Work to complete: Write the records out exactly as they read, but not the pictures.

- - - - - - -

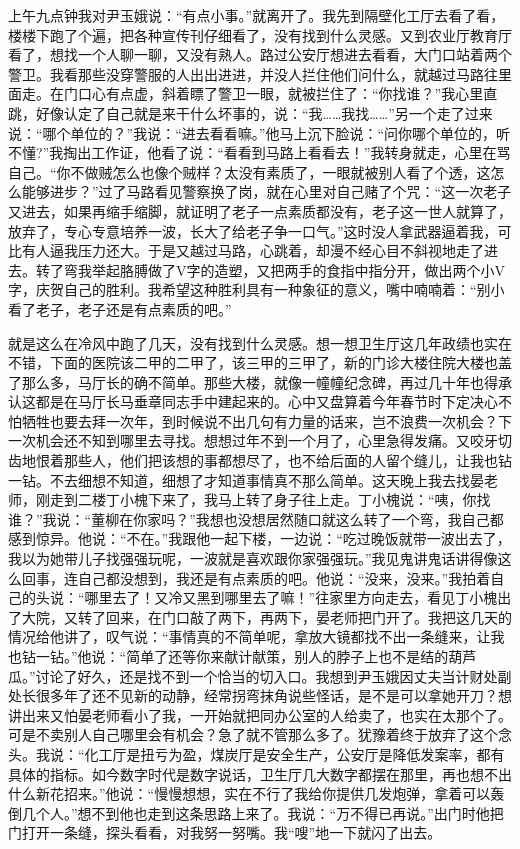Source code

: \documentclass[12pt,oneside]{book}
\begin{document}
上午九点钟我对尹玉娥说：``有点小事。''就离开了。我先到隔壁化工厅去看了看，楼楼下跑了个遍，把各种宣传刊仔细看了，没有找到什么灵感。又到农业厅教育厅看了，想找一个人聊一聊，又没有熟人。路过公安厅想进去看看，大门口站着两个警卫。我看那些没穿警服的人出出进进，并没人拦住他们问什么，就越过马路往里面走。在门口心有点虚，斜着瞟了警卫一眼，就被拦住了：``你找谁？''我心里直跳，好像认定了自己就是来干什么坏事的，说：``我\ldots\ldots 我找\ldots\ldots{}''另一个走了过来说：``哪个单位的？''我说：``进去看看嘛。''他马上沉下脸说：``问你哪个单位的，听不懂?''我掏出工作证，他看了说：``看看到马路上看看去！''我转身就走，心里在骂自己。``你不做贼怎么也像个贼样？太没有素质了，一眼就被别人看了个透，这怎么能够进步？''过了马路看见警察换了岗，就在心里对自己赌了个咒：``这一次老子又进去，如果再缩手缩脚，就证明了老子一点素质都没有，老子这一世人就算了，放弃了，专心专意培养一波，长大了给老子争一口气。''这时没人拿武器逼着我，可比有人逼我压力还大。于是又越过马路，心跳着，却漫不经心目不斜视地走了进去。转了弯我举起胳膊做了V字的造塑，又把两手的食指中指分开，做出两个小V字，庆贺自己的胜利。我希望这种胜利具有一种象征的意义，嘴中喃喃着：``别小看了老子，老子还是有点素质的吧。''

就是这么在冷风中跑了几天，没有找到什么灵感。想一想卫生厅这几年政绩也实在不错，下面的医院该二甲的二甲了，该三甲的三甲了，新的门诊大楼住院大楼也盖了那么多，马厅长的确不简单。那些大楼，就像一幢幢纪念碑，再过几十年也得承认这都是在马厅长马垂章同志手中建起来的。心中又盘算着今年春节时下定决心不怕牺牲也要去拜一次年，到时候说不出几句有力量的话来，岂不浪费一次机会？下一次机会还不知到哪里去寻找。想想过年不到一个月了，心里急得发痛。又咬牙切齿地恨着那些人，他们把该想的事都想尽了，也不给后面的人留个缝儿，让我也钻一钻。不去细想不知道，细想了才知道事情真不那么简单。这天晚上我去找晏老师，刚走到二楼丁小槐下来了，我马上转了身子往上走。丁小槐说：``咦，你找谁？''我说：``董柳在你家吗？''我想也没想居然随口就这么转了一个弯，我自己都感到惊异。他说：``不在。''我跟他一起下楼，一边说：``吃过晚饭就带一波出去了，我以为她带儿子找强强玩呢，一波就是喜欢跟你家强强玩。''我见鬼讲鬼话讲得像这么回事，连自己都没想到，我还是有点素质的吧。他说：``没来，没来。''我拍着自己的头说：``哪里去了！又冷又黑到哪里去了嘛！''往家里方向走去，看见丁小槐出了大院，又转了回来，在门口敲了两下，再两下，晏老师把门开了。我把这几天的情况给他讲了，叹气说：``事情真的不简单呢，拿放大镜都找不出一条缝来，让我也钻一钻。''他说：``简单了还等你来献计献策，别人的脖子上也不是结的葫芦瓜。''讨论了好久，还是找不到一个恰当的切入口。我想到尹玉娥因丈夫当计财处副处长很多年了还不见新的动静，经常拐弯抹角说些怪话，是不是可以拿她开刀？想讲出来又怕晏老师看小了我，一开始就把同办公室的人给卖了，也实在太那个了。可是不卖别人自己哪里会有机会？急了就不管那么多了。犹豫着终于放弃了这个念头。我说：``化工厅是扭亏为盈，煤炭厅是安全生产，公安厅是降低发案率，都有具体的指标。如今数字时代是数字说话，卫生厅几大数字都摆在那里，再也想不出什么新花招来。''他说：``慢慢想想，实在不行了我给你提供几发炮弹，拿着可以轰倒几个人。''想不到他也走到这条思路上来了。我说：``万不得已再说。''出门时他把门打开一条缝，探头看看，对我努一努嘴。我``嗖''地一下就闪了出去。
\end{document}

- - - - - - -

Exercise output:
Source code

: \documentclass[12pt,oneside]{book}
\begin{document}
上午九点钟我对尹玉娥说：``有点小事。''就离开了。我先到隔壁化工厅去看了看，楼楼下跑了个遍，把各种宣传刊仔细看了，没有找到什么灵感。又到农业厅教育厅看了，想找一个人聊一聊，又没有熟人。路过公安厅想进去看看，大门口站着两个警卫。我看那些没穿警服的人出出进进，并没人拦住他们问什么，就越过马路往里面走。在门口心有点虚，斜着瞟了警卫一眼，就被拦住了：``你找谁？''我心里直跳，好像认定了自己就是来干什么坏事的，说：``我\ldots\ldots 我找\ldots\ldots{}''另一个走了过来说：``哪个单位的？''我说：``进去看看嘛。''他马上沉下脸说：``问你哪个单位的，听不懂?''我掏出工作证，他看了说：``看看到马路上看看去！''我转身就走，心里在骂自己。``你不做贼怎么也像个贼样？太没有素质了，一眼就被别人看了个透，这怎么能够进步？''过了马路看见警察换了岗，就在心里对自己赌了个咒：``这一次老子又进去，如果再缩手缩脚，就证明了老子一点素质都没有，老子这一世人就算了，放弃了，专心专意培养一波，长大了给老子争一口气。''这时没人拿武器逼着我，可比有人逼我压力还大。于是又越过马路，心跳着，却漫不经心目不斜视地走了进去。转了弯我举起胳膊做了V字的造塑，又把两手的食指中指分开，做出两个小V字，庆贺自己的胜利。我希望这种胜利具有一种象征的意义，嘴中喃喃着：``别小看了老子，老子还是有点素质的吧。''

就是这么在冷风中跑了几天，没有找到什么灵感。想一想卫生厅这几年政绩也实在不错，下面的医院该二甲的二甲了，该三甲的三甲了，新的门诊大楼住院大楼也盖了那么多，马厅长的确不简单。那些大楼，就像一幢幢纪念碑，再过几十年也得承认这都是在马厅长马垂章同志手中建起来的。心中又盘算着今年春节时下定决心不怕牺牲也要去拜一次年，到时候说不出几句有力量的话来，岂不浪费一次机会？下一次机会还不知到哪里去寻找。想想过年不到一个月了，心里急得发痛。又咬牙切齿地恨着那些人，他们把该想的事都想尽了，也不给后面的人留个缝儿，让我也钻一钻。不去细想不知道，细想了才知道事情真不那么简单。这天晚上我去找晏老师，刚走到二楼丁小槐下来了，我马上转了身子往上走。丁小槐说：``咦，你找谁？''我说：``董柳在你家吗？''我想也没想居然随口就这么转了一个弯，我自己都感到惊异。他说：``不在。''我跟他一起下楼，一边说：``吃过晚饭就带一波出去了，我以为她带儿子找强强玩呢，一波就是喜欢跟你家强强玩。''我见鬼讲鬼话讲得像这么回事，连自己都没想到，我还是有点素质的吧。他说：``没来，没来。''我拍着自己的头说：``哪里去了！又冷又黑到哪里去了嘛！''往家里方向走去，看见丁小槐出了大院，又转了回来，在门口敲了两下，再两下，晏老师把门开了。我把这几天的情况给他讲了，叹气说：``事情真的不简单呢，拿放大镜都找不出一条缝来，让我也钻一钻。''他说：``简单了还等你来献计献策，别人的脖子上也不是结的葫芦瓜。''讨论了好久，还是找不到一个恰当的切入口。我想到尹玉娥因丈夫当计财处副处长很多年了还不见新的动静，经常拐弯抹角说些怪话，是不是可以拿她开刀？想讲出来又怕晏老师看小了我，一开始就把同办公室的人给卖了，也实在太那个了。可是不卖别人自己哪里会有机会？急了就不管那么多了。犹豫着终于放弃了这个念头。我说：``化工厅是扭亏为盈，煤炭厅是安全生产，公安厅是降低发案率，都有具体的指标。如今数字时代是数字说话，卫生厅几大数字都摆在那里，再也想不出什么新花招来。''他说：``慢慢想想，实在不行了我给你提供几发炮弹，拿着可以轰倒几个人。''想不到他也走到这条思路上来了。我说：``万不得已再说。''出门时他把门打开一条缝，探头看看，对我努一努嘴。我``嗖''地一下就闪了出去。
\end{document}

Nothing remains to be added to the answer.